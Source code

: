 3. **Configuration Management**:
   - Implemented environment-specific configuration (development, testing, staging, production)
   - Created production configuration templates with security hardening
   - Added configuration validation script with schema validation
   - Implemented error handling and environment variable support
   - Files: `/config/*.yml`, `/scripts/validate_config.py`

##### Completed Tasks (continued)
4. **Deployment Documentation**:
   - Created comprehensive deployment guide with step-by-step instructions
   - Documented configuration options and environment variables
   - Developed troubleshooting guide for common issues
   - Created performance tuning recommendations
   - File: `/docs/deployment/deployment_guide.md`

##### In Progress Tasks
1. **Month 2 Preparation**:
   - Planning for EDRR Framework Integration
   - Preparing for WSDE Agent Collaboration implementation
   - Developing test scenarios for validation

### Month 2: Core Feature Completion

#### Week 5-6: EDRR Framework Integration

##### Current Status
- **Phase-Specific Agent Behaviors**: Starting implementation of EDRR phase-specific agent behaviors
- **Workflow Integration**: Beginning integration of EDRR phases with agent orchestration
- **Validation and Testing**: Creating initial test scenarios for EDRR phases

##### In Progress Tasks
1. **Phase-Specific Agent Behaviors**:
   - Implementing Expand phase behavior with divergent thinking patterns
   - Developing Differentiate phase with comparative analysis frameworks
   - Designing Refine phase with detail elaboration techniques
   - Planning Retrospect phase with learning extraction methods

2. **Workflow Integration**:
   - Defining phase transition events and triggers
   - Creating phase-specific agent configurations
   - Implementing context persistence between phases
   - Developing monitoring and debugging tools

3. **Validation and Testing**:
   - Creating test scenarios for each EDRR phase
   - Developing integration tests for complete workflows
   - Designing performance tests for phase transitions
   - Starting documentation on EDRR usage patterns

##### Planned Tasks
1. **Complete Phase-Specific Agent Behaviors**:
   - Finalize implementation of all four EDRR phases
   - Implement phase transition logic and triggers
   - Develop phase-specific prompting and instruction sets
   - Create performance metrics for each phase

▬▬▬

**Your instructions**
Reproduce exactly the lines above from the line with "- Developing test scenarios for validation" to the line with "- **Phase-Specific Agent", including both, and add nothing.

**Exercise response**
   - Developing test scenarios for validation

### Month 2: Core Feature Completion

#### Week 5-6: EDRR Framework Integration

##### Current Status
- **Phase-Specific Agent Behaviors**: Starting implementation of EDRR phase-specific agent behaviors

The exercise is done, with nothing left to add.